─── Data ───

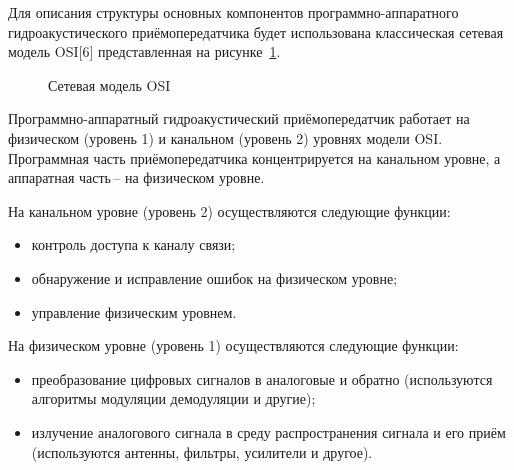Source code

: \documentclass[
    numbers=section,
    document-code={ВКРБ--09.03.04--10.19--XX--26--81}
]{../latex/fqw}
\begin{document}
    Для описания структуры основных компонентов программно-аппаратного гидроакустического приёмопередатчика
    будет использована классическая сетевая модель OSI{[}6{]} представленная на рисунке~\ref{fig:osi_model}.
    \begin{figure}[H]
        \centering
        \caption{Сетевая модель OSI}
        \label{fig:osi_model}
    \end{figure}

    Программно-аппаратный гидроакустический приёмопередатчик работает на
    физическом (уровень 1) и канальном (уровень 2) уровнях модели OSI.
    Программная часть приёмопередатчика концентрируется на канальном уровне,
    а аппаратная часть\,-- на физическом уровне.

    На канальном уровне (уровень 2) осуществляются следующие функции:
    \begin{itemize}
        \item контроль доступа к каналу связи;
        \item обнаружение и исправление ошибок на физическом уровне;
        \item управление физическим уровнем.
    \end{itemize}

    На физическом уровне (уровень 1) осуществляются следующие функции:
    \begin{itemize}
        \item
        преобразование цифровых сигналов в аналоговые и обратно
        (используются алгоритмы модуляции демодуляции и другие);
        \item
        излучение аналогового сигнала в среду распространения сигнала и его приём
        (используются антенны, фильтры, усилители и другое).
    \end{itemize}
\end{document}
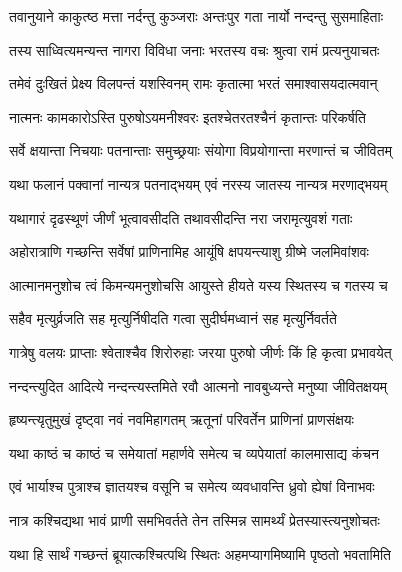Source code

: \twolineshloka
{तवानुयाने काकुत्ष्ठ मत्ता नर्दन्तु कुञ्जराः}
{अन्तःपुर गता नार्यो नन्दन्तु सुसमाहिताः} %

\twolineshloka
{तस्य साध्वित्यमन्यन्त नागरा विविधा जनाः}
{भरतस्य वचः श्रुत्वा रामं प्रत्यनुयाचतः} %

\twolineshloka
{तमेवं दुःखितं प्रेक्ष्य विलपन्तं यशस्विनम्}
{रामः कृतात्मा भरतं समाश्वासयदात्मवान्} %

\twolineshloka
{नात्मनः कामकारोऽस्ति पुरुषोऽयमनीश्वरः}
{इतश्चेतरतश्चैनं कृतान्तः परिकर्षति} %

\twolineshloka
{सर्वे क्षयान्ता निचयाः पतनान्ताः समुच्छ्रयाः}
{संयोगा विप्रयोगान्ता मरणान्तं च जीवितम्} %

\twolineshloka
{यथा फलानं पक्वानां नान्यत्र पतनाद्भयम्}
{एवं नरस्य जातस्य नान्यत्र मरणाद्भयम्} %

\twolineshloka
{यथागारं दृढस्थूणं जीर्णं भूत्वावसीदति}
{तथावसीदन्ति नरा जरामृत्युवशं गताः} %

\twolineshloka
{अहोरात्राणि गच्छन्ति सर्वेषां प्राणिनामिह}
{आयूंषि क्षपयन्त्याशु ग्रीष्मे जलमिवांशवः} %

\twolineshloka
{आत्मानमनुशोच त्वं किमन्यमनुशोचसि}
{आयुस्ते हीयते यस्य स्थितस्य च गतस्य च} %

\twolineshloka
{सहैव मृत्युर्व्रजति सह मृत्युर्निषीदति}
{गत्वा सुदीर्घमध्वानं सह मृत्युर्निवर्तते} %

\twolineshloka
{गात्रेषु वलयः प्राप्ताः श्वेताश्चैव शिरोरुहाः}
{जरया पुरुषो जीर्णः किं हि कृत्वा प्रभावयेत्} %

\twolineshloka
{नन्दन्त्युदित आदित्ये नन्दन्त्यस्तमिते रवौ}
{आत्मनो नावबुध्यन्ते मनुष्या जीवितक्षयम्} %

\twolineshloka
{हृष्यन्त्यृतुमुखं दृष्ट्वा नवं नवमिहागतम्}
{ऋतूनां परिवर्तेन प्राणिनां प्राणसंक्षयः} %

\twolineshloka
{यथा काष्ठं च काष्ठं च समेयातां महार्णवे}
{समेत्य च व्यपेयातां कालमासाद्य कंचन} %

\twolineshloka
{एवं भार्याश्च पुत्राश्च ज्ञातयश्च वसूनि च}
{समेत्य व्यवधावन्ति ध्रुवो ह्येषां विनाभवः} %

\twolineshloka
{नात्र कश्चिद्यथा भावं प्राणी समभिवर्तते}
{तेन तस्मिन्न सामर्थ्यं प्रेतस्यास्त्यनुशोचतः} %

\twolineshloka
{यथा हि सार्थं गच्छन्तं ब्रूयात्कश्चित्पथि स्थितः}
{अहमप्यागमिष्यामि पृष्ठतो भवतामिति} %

───
─── Data ───

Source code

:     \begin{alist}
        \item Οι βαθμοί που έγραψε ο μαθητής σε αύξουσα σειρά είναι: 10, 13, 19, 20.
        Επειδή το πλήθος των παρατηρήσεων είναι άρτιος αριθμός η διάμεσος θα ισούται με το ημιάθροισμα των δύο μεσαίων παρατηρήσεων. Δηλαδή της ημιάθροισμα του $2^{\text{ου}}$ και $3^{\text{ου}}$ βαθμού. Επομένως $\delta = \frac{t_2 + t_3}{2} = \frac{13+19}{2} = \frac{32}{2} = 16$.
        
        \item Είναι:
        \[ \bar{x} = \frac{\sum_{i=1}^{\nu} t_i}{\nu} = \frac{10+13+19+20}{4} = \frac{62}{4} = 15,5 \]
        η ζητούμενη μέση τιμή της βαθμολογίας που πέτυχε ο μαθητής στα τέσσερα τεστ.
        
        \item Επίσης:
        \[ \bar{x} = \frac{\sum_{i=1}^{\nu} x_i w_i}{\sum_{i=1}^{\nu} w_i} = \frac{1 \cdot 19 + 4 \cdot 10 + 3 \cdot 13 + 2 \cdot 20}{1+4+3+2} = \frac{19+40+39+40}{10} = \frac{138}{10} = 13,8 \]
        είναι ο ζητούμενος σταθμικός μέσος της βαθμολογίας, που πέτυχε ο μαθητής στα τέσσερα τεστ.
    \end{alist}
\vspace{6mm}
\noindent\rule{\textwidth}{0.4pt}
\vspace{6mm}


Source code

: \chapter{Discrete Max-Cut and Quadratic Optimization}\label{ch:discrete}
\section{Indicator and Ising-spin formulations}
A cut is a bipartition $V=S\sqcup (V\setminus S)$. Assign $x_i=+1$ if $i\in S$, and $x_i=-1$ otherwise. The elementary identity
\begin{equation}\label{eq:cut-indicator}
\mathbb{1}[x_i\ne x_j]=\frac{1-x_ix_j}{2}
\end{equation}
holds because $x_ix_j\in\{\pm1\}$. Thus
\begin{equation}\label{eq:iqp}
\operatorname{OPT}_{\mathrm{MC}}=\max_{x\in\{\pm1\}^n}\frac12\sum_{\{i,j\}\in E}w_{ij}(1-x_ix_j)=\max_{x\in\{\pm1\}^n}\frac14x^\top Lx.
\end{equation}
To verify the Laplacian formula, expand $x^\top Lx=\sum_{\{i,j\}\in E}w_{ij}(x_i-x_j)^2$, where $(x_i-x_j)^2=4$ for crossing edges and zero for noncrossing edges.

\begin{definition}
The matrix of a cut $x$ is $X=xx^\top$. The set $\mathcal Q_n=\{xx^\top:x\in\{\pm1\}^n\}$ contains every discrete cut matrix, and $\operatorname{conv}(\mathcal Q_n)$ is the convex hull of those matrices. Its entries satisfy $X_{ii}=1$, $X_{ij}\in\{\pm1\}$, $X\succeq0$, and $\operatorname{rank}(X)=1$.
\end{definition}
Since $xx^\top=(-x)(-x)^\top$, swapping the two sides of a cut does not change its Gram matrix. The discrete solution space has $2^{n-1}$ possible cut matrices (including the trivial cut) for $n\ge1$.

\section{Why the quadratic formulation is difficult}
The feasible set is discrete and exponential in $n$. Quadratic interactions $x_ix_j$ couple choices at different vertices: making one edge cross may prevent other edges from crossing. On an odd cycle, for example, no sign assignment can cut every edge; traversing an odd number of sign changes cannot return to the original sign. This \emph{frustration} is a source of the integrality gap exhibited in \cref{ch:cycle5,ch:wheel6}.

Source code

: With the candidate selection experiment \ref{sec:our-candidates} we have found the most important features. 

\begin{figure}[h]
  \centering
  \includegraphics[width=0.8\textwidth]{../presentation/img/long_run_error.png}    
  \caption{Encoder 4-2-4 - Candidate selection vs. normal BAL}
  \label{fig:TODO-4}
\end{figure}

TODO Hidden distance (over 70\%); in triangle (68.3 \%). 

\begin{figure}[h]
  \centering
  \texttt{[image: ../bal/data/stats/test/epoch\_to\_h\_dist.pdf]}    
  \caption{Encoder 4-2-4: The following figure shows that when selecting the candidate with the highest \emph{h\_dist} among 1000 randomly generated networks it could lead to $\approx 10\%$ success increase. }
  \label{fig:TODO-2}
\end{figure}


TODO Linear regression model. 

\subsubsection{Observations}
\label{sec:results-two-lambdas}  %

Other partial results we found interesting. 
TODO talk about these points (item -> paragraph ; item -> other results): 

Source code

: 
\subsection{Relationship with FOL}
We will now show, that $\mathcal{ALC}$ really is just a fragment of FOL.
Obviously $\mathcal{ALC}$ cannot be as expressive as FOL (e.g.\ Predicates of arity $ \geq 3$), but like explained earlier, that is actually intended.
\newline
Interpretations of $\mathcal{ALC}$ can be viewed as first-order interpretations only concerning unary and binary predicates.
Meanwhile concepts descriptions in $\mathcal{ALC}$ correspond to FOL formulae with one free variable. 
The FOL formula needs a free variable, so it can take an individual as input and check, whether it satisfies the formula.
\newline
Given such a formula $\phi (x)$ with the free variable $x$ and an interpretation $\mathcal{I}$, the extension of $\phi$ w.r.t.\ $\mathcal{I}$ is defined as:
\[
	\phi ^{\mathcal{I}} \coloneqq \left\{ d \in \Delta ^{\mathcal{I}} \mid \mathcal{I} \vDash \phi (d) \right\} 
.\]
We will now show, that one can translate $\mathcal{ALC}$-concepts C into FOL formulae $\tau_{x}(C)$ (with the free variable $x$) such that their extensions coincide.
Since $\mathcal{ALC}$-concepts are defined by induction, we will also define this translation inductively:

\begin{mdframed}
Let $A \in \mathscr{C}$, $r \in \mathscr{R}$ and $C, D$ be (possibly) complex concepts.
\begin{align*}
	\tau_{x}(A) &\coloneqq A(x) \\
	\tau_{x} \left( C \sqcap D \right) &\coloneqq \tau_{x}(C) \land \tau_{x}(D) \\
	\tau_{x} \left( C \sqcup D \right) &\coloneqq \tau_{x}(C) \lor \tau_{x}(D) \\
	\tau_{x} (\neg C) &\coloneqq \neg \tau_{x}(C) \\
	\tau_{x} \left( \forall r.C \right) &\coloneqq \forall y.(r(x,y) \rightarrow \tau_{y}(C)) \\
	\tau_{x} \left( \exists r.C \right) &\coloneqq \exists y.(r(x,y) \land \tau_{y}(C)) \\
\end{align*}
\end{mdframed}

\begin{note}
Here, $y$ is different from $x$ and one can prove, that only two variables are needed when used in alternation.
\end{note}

───
─── Data ───

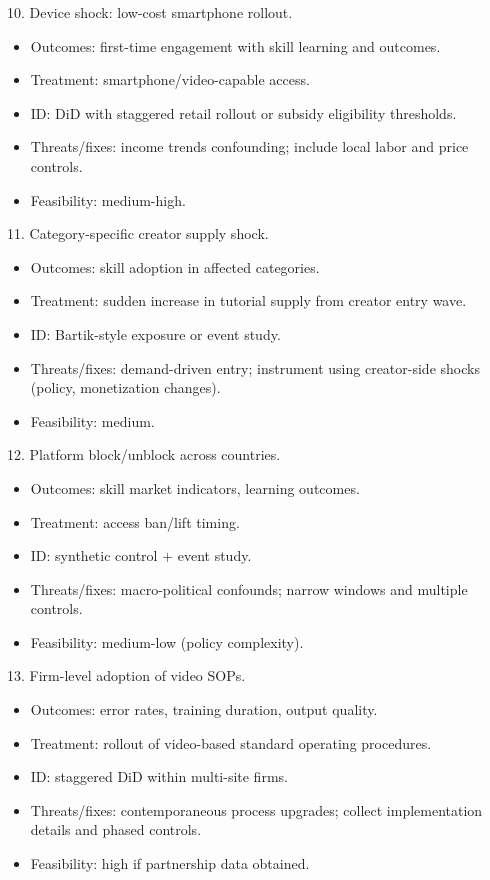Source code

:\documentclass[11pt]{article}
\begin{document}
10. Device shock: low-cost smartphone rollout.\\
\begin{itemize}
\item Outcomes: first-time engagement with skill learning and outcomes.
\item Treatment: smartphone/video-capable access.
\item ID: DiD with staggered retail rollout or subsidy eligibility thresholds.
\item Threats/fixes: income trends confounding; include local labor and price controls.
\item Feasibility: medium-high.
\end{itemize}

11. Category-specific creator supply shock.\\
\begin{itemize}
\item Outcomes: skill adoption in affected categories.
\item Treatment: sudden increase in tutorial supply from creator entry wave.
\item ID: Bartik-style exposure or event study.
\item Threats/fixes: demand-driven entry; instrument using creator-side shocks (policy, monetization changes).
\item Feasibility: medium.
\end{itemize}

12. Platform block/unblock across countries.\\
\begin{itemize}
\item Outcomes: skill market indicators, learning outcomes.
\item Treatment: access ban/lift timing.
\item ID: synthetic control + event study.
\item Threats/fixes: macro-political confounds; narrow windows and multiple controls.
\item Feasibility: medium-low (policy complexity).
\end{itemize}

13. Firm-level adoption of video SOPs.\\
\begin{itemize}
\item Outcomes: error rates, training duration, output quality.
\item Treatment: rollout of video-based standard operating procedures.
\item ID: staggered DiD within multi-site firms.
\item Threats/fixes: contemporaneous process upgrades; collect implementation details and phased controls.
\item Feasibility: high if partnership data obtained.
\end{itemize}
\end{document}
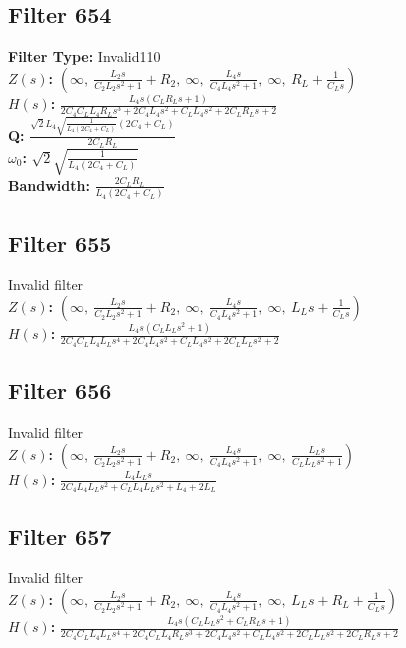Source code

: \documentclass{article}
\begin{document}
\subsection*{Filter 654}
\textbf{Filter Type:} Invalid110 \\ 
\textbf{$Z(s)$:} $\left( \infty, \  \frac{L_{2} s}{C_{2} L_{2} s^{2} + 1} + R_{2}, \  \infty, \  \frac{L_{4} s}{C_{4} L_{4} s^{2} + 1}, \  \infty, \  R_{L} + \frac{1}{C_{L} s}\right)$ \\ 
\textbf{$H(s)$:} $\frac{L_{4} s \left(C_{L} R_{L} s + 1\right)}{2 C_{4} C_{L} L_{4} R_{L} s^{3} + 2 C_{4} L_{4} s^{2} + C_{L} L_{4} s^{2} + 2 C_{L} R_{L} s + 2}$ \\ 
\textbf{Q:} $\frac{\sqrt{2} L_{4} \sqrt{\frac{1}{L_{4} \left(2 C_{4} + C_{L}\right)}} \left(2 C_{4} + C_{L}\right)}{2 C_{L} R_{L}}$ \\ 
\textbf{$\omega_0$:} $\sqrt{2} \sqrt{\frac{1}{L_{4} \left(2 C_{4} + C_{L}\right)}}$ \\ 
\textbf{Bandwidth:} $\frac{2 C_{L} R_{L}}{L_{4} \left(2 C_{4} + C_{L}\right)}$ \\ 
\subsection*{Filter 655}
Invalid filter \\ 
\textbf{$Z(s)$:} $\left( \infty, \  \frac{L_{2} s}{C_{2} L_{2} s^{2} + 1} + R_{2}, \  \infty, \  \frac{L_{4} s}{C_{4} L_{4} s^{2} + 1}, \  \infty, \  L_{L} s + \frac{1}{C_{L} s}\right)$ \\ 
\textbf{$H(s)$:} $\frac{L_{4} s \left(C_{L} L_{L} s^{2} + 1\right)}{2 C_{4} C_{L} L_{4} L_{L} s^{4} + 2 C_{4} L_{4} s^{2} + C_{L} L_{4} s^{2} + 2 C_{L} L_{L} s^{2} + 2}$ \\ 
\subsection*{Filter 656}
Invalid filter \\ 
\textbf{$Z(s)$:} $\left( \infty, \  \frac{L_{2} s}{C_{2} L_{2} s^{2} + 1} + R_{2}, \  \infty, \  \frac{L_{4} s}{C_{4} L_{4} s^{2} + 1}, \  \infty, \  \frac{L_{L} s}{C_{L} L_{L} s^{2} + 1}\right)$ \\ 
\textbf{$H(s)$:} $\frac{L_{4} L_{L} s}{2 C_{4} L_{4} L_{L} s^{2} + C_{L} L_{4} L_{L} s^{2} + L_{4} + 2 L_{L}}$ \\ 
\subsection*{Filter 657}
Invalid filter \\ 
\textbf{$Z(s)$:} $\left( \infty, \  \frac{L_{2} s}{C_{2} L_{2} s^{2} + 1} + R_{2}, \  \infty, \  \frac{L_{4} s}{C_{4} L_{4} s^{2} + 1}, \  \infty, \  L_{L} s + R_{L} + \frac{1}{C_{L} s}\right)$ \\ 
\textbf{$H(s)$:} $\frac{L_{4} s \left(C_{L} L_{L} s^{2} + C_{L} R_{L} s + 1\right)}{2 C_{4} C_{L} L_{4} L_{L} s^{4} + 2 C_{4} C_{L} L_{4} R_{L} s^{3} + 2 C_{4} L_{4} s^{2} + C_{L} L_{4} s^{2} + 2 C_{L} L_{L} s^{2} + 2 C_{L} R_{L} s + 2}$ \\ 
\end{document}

───

## Exercise goal:
Where the word "defined" shows up in a line of the listing, return that line.

## Reply:
Given such a formula $\phi (x)$ with the free variable $x$ and an interpretation $\mathcal{I}$, the extension of $\phi$ w.r.t.\ $\mathcal{I}$ is defined as:
Since $\mathcal{ALC}$-concepts are defined by induction, we will also define this translation inductively:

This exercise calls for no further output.